Cannot get SearchDataSource to return Files

Vote:
 

I'm having some real issues getting the search results to return a file in the search results. I think I have everything setup correctly, but I'm not sure if I need either the EpiServer Indexing Service running, the Microsoft Indexing Service running or neither...

We are using the VirtualPathVersioningProvider for the file system. The indexingServiceCatalog attribute is set to "Web" for all three entries.

I have uploaded a PDF into the root of the Global folder of the file system. When I use part of the file name to search, I get no results back.

I have the EpiServer Indexing Service pointed to the VPP folders and running, but still no luck. 

The Search Control code is:

SearchDataSourceCtrl.PageLink = PageReference.StartPage;
SearchDataSourceCtrl.SearchFiles = true;
SearchDataSourceCtrl.SearchLocations = "~/Global/,~/Documents/,~/PageFiles/";
SearchDataSourceCtrl.SearchQuery = Session["SearchTerm"].ToString();

 

When I search using phrases found in pages, they are returned, but not the file system files.

Any ideas?

Thanks, 

Jim.

#20353
May 27, 2008 17:00
Vote:
 
Hi Jim,

When you are using the VirtualPathVersioningProvider you don't need to make any configurations in Microsofts indexing service.

Is it only PDF files that you cannot find? If you upload a txt-file, can you find that? Have you installed a IFilter to index PDF files?

Can you find files if you search in the file manager in edit mode?

You can also read this blog post written by Fredrik Haglund:
http://blog.fredrikhaglund.se/blog/2008/01/25/about-searching-inside-uploaded-files/

#20391
May 28, 2008 8:59
Vote:
 

I've placed three versions of the same file, one as PDF, one as Word Doc and one as plain text, all in the same place. I have searched on both the file name, file contents and the metadata title, and I get no files returned.
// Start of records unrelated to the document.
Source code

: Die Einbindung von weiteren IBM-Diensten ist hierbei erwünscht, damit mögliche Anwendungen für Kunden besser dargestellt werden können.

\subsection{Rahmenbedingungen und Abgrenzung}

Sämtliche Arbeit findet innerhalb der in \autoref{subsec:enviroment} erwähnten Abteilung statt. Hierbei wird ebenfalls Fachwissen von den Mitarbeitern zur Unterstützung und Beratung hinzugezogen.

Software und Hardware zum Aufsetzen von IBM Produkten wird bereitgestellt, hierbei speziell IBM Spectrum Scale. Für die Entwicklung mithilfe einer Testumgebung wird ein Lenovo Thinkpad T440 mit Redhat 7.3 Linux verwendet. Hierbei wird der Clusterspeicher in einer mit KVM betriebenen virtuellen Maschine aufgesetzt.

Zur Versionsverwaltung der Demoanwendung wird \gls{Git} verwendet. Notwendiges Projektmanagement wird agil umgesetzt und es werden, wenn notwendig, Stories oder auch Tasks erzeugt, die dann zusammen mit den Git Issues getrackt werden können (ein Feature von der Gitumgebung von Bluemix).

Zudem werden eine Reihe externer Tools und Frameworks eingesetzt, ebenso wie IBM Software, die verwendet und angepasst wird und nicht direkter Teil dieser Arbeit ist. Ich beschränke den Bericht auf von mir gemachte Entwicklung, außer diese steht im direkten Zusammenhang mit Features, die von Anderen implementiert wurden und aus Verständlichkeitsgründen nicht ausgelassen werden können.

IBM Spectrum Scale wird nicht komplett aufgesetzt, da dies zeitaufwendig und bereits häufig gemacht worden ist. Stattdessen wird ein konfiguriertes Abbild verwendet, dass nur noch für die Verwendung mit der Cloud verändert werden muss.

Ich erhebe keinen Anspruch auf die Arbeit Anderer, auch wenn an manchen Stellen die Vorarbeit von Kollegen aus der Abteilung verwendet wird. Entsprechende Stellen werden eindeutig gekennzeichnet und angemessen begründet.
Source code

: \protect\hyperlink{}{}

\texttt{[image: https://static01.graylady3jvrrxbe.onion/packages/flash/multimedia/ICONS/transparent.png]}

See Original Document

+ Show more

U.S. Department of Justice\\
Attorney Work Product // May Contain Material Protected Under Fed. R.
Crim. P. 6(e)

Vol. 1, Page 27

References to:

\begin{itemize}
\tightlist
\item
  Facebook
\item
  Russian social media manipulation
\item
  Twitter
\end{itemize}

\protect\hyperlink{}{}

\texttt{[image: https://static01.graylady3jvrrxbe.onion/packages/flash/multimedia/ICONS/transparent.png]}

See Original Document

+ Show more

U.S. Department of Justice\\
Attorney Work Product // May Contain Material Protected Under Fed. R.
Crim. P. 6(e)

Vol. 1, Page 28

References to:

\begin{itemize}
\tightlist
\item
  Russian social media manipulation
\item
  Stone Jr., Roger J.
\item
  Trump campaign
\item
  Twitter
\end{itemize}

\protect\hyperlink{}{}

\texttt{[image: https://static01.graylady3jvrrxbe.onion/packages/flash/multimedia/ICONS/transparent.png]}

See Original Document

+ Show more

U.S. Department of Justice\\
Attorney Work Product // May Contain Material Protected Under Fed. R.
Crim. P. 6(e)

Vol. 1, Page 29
 I have also searched for other files in the file system, such as images and flash files, using part and all of the file name and I still get no results.

 I have not installed a IFilter for indexing PDF's, is this a standard Microsoft add-on?  But as I cannot seam to be able to find any files, I am not sure that this is the issue.

I have Microsoft Indexing Service and the Episerver Indexing service pointing to the VPP folder, but when I search I still get nothing.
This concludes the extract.